Dia dengan cepat mengulurkan pad tulis medisnya kepada pria tampan yang tampaknya bingung tanpa alasan.

"Dan saya juga ingin berselfie dengan Anda. Anda tahu? Untuk alasan publisitas? Hingga besok klinik saya akan penuh sesak seperti apa pun. Saya ingin menuliskan judul di pos Media Sosial ... Tuan Sinclair terlihat di klinik kami untuk perawatan ... "dia terkekeh dengan malu-malu pura-pura, bergumam seperti anak kecil, "Saya minta maaf ... saya maksudkan istri Anda. Tuan Sinclair memberi kami kehormatan dengan berkunjung bersama istri beliau untuk perawatan kesuburannya... Ha-ha."

"Apakah Anda sudah gila?" dia berdiri tiba-tiba menyebabkan kursi terjatuh ke belakang, "Saya di sini sangat khawatir untuk seseorang dan Anda malah menuntut hal-hal yang tidak masuk akal. Saya bisa memastikan untuk membatalkan lisensi Anda." Wajah Sofia membeku oleh ancaman itu.

"Saya minta maaf. Hanya saja Anda sangat tampan hingga saya kehilangan akal sehat saya." Kali ini wajahnya sedih. Rafael terus menatap wajahnya dengan mata yang tak berekspresi dan Sofia menjadi takut.

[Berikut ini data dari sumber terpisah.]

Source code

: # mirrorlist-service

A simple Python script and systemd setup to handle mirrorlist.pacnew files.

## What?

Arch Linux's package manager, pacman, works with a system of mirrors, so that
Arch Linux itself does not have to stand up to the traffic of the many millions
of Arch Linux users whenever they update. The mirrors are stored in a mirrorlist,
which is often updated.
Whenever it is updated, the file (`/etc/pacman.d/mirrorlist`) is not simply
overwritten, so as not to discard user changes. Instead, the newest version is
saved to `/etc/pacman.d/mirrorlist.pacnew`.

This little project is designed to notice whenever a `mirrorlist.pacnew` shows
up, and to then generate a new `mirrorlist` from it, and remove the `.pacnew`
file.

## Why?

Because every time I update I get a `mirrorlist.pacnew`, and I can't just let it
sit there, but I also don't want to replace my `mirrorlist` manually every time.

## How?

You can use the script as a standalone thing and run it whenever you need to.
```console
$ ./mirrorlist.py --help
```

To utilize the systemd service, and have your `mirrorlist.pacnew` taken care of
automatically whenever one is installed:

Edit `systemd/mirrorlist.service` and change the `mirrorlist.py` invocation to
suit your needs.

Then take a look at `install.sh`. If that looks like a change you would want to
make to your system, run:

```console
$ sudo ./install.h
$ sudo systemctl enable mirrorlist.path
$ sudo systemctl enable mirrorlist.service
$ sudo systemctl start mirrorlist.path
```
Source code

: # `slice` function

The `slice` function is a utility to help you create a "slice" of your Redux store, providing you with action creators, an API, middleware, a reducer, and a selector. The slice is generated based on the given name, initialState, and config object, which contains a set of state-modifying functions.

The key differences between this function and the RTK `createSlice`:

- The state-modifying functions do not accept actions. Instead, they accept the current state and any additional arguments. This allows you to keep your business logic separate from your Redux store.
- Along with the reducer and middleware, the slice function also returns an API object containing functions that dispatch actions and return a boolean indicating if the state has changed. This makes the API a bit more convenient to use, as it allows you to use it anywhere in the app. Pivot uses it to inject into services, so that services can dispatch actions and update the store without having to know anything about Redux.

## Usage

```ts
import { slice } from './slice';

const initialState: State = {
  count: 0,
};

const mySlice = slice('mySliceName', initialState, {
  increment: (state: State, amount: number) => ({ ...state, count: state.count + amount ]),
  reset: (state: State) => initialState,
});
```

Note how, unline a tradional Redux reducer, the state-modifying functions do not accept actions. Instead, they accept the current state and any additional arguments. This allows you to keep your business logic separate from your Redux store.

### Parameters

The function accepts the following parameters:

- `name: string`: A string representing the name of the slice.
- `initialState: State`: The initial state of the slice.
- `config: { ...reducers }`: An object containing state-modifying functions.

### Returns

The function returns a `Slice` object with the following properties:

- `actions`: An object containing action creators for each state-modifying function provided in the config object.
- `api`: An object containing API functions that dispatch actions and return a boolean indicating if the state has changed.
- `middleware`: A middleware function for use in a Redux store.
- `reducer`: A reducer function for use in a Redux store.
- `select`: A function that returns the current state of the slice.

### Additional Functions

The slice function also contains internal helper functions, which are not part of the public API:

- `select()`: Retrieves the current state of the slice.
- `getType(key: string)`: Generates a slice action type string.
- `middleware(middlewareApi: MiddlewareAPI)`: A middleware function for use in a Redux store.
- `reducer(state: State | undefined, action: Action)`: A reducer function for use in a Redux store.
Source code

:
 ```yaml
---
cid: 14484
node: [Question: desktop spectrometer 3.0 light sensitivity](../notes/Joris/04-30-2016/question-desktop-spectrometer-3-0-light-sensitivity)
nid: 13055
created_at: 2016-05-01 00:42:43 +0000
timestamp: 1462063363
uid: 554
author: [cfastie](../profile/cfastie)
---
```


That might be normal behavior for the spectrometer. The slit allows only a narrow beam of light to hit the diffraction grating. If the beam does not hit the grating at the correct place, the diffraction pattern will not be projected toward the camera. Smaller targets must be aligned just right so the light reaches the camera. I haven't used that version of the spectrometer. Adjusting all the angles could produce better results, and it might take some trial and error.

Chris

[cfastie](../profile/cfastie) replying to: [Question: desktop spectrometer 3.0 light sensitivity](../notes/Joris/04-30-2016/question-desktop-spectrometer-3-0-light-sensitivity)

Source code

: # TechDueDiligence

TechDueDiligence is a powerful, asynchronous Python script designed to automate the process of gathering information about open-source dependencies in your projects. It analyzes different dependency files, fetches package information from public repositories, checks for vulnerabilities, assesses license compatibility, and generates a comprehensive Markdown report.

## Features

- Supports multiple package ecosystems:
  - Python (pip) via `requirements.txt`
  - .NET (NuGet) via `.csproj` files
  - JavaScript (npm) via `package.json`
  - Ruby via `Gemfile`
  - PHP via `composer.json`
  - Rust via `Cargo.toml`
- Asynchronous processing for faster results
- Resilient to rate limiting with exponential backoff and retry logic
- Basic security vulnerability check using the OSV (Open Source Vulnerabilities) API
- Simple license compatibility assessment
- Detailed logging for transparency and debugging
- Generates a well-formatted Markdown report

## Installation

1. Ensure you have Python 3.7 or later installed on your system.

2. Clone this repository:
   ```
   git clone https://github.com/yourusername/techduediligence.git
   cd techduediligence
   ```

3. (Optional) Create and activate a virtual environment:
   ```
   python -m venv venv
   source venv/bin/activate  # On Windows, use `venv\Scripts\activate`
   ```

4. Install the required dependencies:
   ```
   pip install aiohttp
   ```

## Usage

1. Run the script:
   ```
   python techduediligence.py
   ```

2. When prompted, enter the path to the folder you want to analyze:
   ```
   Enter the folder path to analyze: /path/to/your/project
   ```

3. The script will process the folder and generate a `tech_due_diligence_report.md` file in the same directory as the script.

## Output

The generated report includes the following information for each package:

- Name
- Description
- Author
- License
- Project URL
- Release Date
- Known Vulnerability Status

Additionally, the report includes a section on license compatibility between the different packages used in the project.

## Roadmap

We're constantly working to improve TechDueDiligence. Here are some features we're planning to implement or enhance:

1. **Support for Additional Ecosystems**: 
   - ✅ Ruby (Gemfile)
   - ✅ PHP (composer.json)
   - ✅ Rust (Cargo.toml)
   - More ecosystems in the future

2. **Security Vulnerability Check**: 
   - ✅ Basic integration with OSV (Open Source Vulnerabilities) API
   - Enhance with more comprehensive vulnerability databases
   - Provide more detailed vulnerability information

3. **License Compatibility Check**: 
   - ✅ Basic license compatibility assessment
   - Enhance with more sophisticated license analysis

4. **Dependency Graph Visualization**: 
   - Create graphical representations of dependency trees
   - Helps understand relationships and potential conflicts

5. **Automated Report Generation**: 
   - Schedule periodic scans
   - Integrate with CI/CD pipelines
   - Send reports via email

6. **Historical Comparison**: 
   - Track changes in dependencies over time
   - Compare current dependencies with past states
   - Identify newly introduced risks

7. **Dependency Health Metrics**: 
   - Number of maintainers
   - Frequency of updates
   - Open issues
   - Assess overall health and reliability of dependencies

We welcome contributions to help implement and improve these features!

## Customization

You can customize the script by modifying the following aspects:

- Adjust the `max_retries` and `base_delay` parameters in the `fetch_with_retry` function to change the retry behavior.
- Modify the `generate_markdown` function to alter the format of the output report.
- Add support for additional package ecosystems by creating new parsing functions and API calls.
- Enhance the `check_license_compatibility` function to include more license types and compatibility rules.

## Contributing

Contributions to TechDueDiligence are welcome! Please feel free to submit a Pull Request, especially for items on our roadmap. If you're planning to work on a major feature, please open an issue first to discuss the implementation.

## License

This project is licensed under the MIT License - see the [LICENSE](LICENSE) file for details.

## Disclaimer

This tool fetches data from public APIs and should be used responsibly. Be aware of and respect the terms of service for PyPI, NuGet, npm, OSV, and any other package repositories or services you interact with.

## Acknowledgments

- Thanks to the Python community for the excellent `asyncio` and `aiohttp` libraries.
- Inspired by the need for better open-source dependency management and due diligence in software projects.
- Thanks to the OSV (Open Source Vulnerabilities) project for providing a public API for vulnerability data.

Bisakah dia sudah terlalu jauh dengan semua ini?

"Ny. Sofia James." Dia mendesis antara giginya yang terkatup erat, "Saya akan kembali besok, dan Anda sebaiknya sudah siap. Saya perlu mengetahui jawabannya kalau tidak saya mungkin akan membawa petugas polisi untuk mendapatkan rekaman CCTV."